- _TASK BRIEF_: Each entry below should be restated word for word, without any picture it contains.
[Opening INFORMATION SHOWN section]
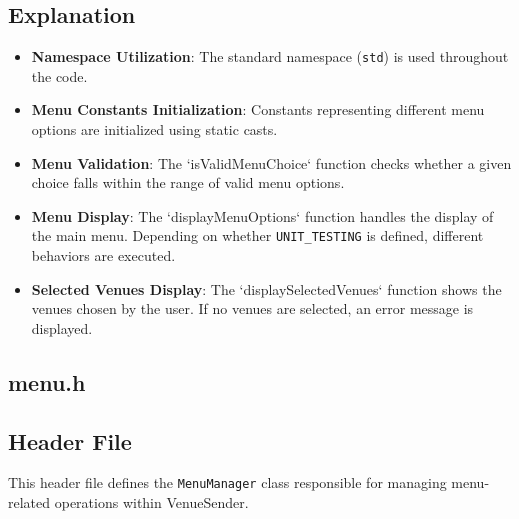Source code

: \documentclass{article}
\begin{document}
	\subsection*{Explanation}
	\begin{itemize}
		\item \textbf{Namespace Utilization}: The standard namespace (\texttt{std}) is used throughout the code.
		\item \textbf{Menu Constants Initialization}: Constants representing different menu options are initialized using static casts.
		\item \textbf{Menu Validation}: The `isValidMenuChoice` function checks whether a given choice falls within the range of valid menu options.
		\item \textbf{Menu Display}: The `displayMenuOptions` function handles the display of the main menu. Depending on whether \texttt{UNIT\_TESTING} is defined, different behaviors are executed.
		\item \textbf{Selected Venues Display}: The `displaySelectedVenues` function shows the venues chosen by the user. If no venues are selected, an error message is displayed.
	\end{itemize}
	
	\subsection{menu.h}
	
	\subsection*{Header File}
	This header file defines the \texttt{MenuManager} class responsible for managing menu-related operations within VenueSender.
	
\end{document}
[Closing INFORMATION SHOWN section]
- _ANSWER BELOW_:
Source code

: \documentclass{article}
\begin{document}
	\subsection*{Explanation}
	\begin{itemize}
		\item \textbf{Namespace Utilization}: The standard namespace (\texttt{std}) is used throughout the code.
		\item \textbf{Menu Constants Initialization}: Constants representing different menu options are initialized using static casts.
		\item \textbf{Menu Validation}: The `isValidMenuChoice` function checks whether a given choice falls within the range of valid menu options.
		\item \textbf{Menu Display}: The `displayMenuOptions` function handles the display of the main menu. Depending on whether \texttt{UNIT\_TESTING} is defined, different behaviors are executed.
		\item \textbf{Selected Venues Display}: The `displaySelectedVenues` function shows the venues chosen by the user. If no venues are selected, an error message is displayed.
	\end{itemize}
	
	\subsection{menu.h}
	
	\subsection*{Header File}
	This header file defines the \texttt{MenuManager} class responsible for managing menu-related operations within VenueSender.
	
\end{document}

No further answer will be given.